= Shuhei Fujisawa =

Japanese author (1927–1997)

Shuhei Fujisawa (藤沢 周平, Fujisawa Shūhei) (26 December 1927 – 26 January 1997) was a Japanese author, whose real name was Tomeji Kosuge. (小菅留治). Over fifty of his books were published through the course of his lifetime, including both full-length novels and short story anthologies. The focus of his writing was historical fiction. Before he became an author, he had been a business journalist and before that a high school teacher.

==Published works==
Over 23 million of his paperbacks have been printed. His work has been adapted for both television and film. Five recent full-length films have been based on his work.

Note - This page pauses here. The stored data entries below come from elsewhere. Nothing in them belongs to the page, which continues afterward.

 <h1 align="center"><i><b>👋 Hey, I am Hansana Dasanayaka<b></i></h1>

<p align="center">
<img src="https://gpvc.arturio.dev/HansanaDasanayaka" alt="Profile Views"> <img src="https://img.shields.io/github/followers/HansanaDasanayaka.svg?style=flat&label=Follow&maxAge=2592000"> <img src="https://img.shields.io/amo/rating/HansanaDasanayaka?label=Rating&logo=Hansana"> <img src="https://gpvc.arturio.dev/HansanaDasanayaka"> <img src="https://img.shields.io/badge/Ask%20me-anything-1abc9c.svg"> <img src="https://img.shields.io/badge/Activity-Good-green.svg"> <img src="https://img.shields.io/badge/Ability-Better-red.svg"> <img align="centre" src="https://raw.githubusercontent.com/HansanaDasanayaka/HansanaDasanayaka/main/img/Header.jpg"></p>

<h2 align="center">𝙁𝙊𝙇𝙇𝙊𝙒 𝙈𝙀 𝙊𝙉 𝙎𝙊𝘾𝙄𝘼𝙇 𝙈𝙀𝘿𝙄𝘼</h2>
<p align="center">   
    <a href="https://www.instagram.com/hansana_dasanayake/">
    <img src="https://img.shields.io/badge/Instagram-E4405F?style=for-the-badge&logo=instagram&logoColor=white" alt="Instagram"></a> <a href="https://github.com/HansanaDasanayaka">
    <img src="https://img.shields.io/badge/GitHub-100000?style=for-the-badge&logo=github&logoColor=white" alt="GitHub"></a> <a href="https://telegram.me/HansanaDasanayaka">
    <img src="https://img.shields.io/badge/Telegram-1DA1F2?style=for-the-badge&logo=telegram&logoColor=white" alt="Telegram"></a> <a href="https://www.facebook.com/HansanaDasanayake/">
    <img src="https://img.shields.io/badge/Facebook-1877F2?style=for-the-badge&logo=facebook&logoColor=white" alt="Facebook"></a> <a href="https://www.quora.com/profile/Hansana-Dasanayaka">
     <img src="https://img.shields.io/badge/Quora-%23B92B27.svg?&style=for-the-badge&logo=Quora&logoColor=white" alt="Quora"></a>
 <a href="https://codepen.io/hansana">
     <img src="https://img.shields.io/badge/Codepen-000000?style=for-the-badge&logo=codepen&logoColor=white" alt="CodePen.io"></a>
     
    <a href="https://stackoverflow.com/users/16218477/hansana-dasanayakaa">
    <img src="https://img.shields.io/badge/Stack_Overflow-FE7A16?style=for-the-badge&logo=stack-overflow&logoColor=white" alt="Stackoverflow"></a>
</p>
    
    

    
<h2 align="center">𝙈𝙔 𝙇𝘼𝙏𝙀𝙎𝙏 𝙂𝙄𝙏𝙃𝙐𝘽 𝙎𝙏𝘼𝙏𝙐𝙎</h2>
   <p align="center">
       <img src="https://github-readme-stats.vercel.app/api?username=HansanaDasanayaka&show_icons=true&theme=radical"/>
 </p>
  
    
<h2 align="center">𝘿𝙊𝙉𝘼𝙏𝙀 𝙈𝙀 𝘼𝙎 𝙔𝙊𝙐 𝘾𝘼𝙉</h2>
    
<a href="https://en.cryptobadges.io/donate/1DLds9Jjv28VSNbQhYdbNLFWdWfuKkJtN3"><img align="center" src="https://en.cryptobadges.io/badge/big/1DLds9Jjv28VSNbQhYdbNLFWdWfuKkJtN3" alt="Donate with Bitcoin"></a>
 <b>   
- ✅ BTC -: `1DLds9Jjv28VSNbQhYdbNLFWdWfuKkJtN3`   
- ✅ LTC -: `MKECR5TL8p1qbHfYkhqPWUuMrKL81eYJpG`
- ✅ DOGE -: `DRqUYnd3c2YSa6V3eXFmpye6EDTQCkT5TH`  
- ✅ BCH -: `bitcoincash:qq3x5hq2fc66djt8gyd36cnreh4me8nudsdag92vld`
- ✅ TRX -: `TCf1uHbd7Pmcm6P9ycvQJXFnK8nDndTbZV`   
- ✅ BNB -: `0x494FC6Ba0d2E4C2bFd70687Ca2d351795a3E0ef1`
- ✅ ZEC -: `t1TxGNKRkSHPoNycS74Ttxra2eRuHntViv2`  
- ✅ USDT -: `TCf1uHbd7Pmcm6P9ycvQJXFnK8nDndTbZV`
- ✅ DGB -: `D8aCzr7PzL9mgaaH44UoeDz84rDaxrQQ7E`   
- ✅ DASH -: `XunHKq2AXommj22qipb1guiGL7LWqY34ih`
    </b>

Three of them directed by Yoji Yamada are
- The Twilight Samurai (2002)
- The Hidden Blade (2004)
- Love and Honor (2006).

In addition, Hana no Ato (2010) was turned into a movie and directed by Kenji Nakanishi. Kikyō was also adapted into a movie (2019).

===Historical setting===
The Bamboo Sword and Other Samurai Tales, a collection of eight short stories, is a work of historical fiction. The stories are set in Edo period Japan (1603-1867) and depict the lives of people from all walks of life, but revolve mainly around samurai characters. The Edo Period (1603-1867) was a 264 year period of relative peace in Japanese history. This historical period was full of political upheaval and intrigue, rivalry and betrayals. During this time, the samurai struggled to retain their sense of pride and meaning in life as they attempted to settle into mundane jobs and family life. This struggle can be seen throughout The Bamboo Sword and Other Samurai Tales and other works by Fujisawa, who always highlighted the humanity of his characters in his stories. His stories, thus, offer the reader a means to understand Japanese history and culture in a more real sense and through unflowery prose.

==Awards==
In 1973, Fujisawa received the 69th Naoki Prize (1973上) for Ansatsu no Nenrin (Annals of Assassination). He would go on to win six further literary awards, among them the Asahi Prize in 1994.

The Twilight Samurai (2002), which was in part based on the title story, The Bamboo Sword and Other Samurai Tales, won the 2003 Japanese Academy Awards. It was also nominated for an Oscar in the Best Foreign Language Film category.